Written from a Friday in March of 2020

By No Real BalancePublished 2 years ago Updated about a year ago 9 min read
1
Created by my student: Lia A.

I want off.

It goes too fast. It never stops, and I didn’t buy no ticket.

Last I recall, I was told to leave my classroom. Was promised I’d return, so I followed the directions. I put a bin of files and folders into the back of a yellow bus. This was a Friday in March. March 13th to be exact. I’m certain, because every day since then I’ve been asking, “What the fuck happened?”

Oops. I’m a school teacher. Shouldn’t use such poor words. But I’ve been doing nice for years. It ain’t working. Besides, a mechanical euphony chiming every nine minutes grates on the nerves.

The next stop will be… Ding.
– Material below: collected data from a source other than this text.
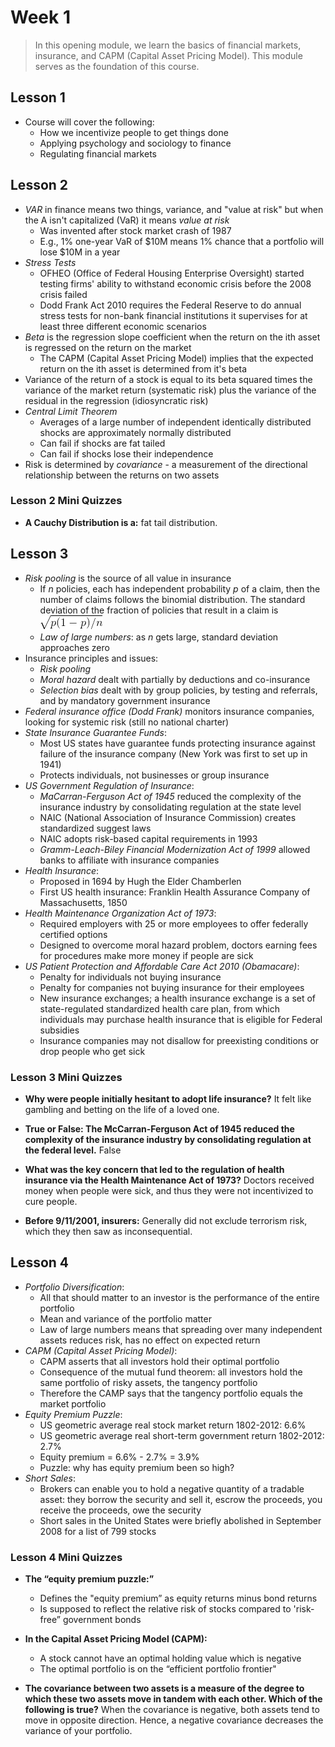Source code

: # Week 1

> In this opening module, we learn the basics of financial markets, insurance, and CAPM (Capital Asset Pricing Model). This module serves as the foundation of this course.

## Lesson 1

- Course will cover the following:
  - How we incentivize people to get things done
  - Applying psychology and sociology to finance
  - Regulating financial markets

## Lesson 2

- _VAR_ in finance means two things, variance, and "value at risk" but when the A isn't capitalized (VaR) it means _value at risk_
  - Was invented after stock market crash of 1987
  - E.g., 1% one-year VaR of $10M means 1% chance that a portfolio will lose $10M in a year
- _Stress Tests_
  - OFHEO (Office of Federal Housing Enterprise Oversight) started testing firms' ability to withstand economic crisis before the 2008 crisis failed
  - Dodd Frank Act 2010 requires the Federal Reserve to do annual stress tests for non-bank financial institutions it supervises for at least three different economic scenarios
- _Beta_ is the regression slope coefficient when the return on the ith asset is regressed on the return on the market
  - The CAPM (Capital Asset Pricing Model) implies that the expected return on the ith asset is determined from it's beta
- Variance of the return of a stock is equal to its beta squared times the variance of the market return (systematic risk) plus the variance of the residual in the regression (idiosyncratic risk)
- _Central Limit Theorem_
  - Averages of a large number of independent identically distributed shocks are approximately normally distributed
  - Can fail if shocks are fat tailed
  - Can fail if shocks lose their independence
- Risk is determined by _covariance_ - a measurement of the directional relationship between the returns on two assets

### Lesson 2 Mini Quizzes

- **A Cauchy Distribution is a:** fat tail distribution.

## Lesson 3

- _Risk pooling_ is the source of all value in insurance
  - If _n_ policies, each has independent probability _p_ of a claim, then the number of claims follows the binomial distribution. The standard deviation of the fraction of policies that result in a claim is ![standard deviation](images/CodeCogsEqn.gif)
  - _Law of large numbers_: as _n_ gets large, standard deviation approaches zero
- Insurance principles and issues:
  - _Risk pooling_
  - _Moral hazard_ dealt with partially by deductions and co-insurance
  - _Selection bias_ dealt with by group policies, by testing and referrals, and by mandatory government insurance
- _Federal insurance office (Dodd Frank)_ monitors insurance companies, looking for systemic risk (still no national charter)
- _State Insurance Guarantee Funds_:
  - Most US states have guarantee funds protecting insurance against failure of the insurance company (New York was first to set up in 1941)
  - Protects individuals, not businesses or group insurance
- _US Government Regulation of Insurance_:
  - _MaCarran-Ferguson Act of 1945_ reduced the complexity of the insurance industry by consolidating regulation at the state level
  - NAIC (National Association of Insurance Commission) creates standardized suggest laws
  - NAIC adopts risk-based capital requirements in 1993
  - _Gramm-Leach-Biley Financial Modernization Act of 1999_ allowed banks to affiliate with insurance companies
- _Health Insurance_:
  - Proposed in 1694 by Hugh the Elder Chamberlen
  - First US health insurance: Franklin Health Assurance Company of Massachusetts, 1850
- _Health Maintenance Organization Act of 1973_:
  - Required employers with 25 or more employees to offer federally certified options
  - Designed to overcome moral hazard problem, doctors earning fees for procedures make more money if people are sick
- _US Patient Protection and Affordable Care Act 2010 (Obamacare)_:
  - Penalty for individuals not buying insurance
  - Penalty for companies not buying insurance for their employees
  - New insurance exchanges; a health insurance exchange is a set of state-regulated standardized health care plan, from which individuals may purchase health insurance that is eligible for Federal subsidies
  - Insurance companies may not disallow for preexisting conditions or drop people who get sick

### Lesson 3 Mini Quizzes

- **Why were people initially hesitant to adopt life insurance?** It felt like gambling and betting on the life of a loved one.

- **True or False: The McCarran-Ferguson Act of 1945 reduced the complexity of the insurance industry by consolidating regulation at the federal level.** False

- **What was the key concern that led to the regulation of health insurance via the Health Maintenance Act of 1973?** Doctors received money when people were sick, and thus they were not incentivized to cure people.

- **Before 9/11/2001, insurers:** Generally did not exclude terrorism risk, which they then saw as inconsequential.

## Lesson 4

- _Portfolio Diversification_:
  - All that should matter to an investor is the performance of the entire portfolio
  - Mean and variance of the portfolio matter
  - Law of large numbers means that spreading over many independent assets reduces risk, has no effect on expected return
- _CAPM (Capital Asset Pricing Model)_:
  - CAPM asserts that all investors hold their optimal portfolio
  - Consequence of the mutual fund theorem: all investors hold the same portfolio of risky assets, the tangency portfolio
  - Therefore the CAMP says that the tangency portfolio equals the market portfolio
- _Equity Premium Puzzle_:
  - US geometric average real stock market return 1802-2012: 6.6%
  - US geometric average real short-term government return 1802-2012: 2.7%
  - Equity premium = 6.6% - 2.7% = 3.9%
  - Puzzle: why has equity premium been so high?
- _Short Sales_:
  - Brokers can enable you to hold a negative quantity of a tradable asset: they borrow the security and sell it, escrow the proceeds, you receive the proceeds, owe the security
  - Short sales in the United States were briefly abolished in September 2008 for a list of 799 stocks

### Lesson 4 Mini Quizzes

- **The “equity premium puzzle:”**

  - Defines the "equity premium” as equity returns minus bond returns
  - Is supposed to reflect the relative risk of stocks compared to 'risk-free” government bonds

- **In the Capital Asset Pricing Model (CAPM):**

  - A stock cannot have an optimal holding value which is negative
  - The optimal portfolio is on the “efficient portfolio frontier"

- **The covariance between two assets is a measure of the degree to which these two assets move in tandem with each other. Which of the following is true?** When the covariance is negative, both assets tend to move in opposite direction. Hence, a negative covariance decreases the variance of your portfolio.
Doors Opening. Ding. Doors are about to close.

The next stop will be… Ding. Doors Opening. Ding. Doors are about to close.

The next stop will be… But it never stops. It never slows. Doors open and doors close without no destination.

I ask passengers where we are going, but they keep their heads down, flick fingers to roll a phone feed. If they do look up, eyes slant and hisses push through lip snarl, tongue, and teeth. A passenger made eye contact. Once. She sucked the skin off of a chicken wing, left the grease dripping from her chin. She never broke stare, and she never answered my question.

I searched for a conductor. Found him sitting in the last seat of the very last car. “Excuse me, sir, where does this train stop? I need off. I’ll exit anywhere.”

“You conduct.”

“Excuse me?”

“Then you conduct it.” He dug a finger between teeth crevices with a high-pitch suck. Unearthed the half-moon of a fingernail. Inspected it.

“But I don’t know how to drive a train.”

He stood up, towered over me. A bulging belly struggled and exposed itself through tortured uniform buttons. A belt, weighted with coins, pulled at drooping trousers. He flicked the fingernail onto the seat in front of him, stepped around me and sauntered down the aisle, calling, “Tickets. Tickets. Tickets,” to no one.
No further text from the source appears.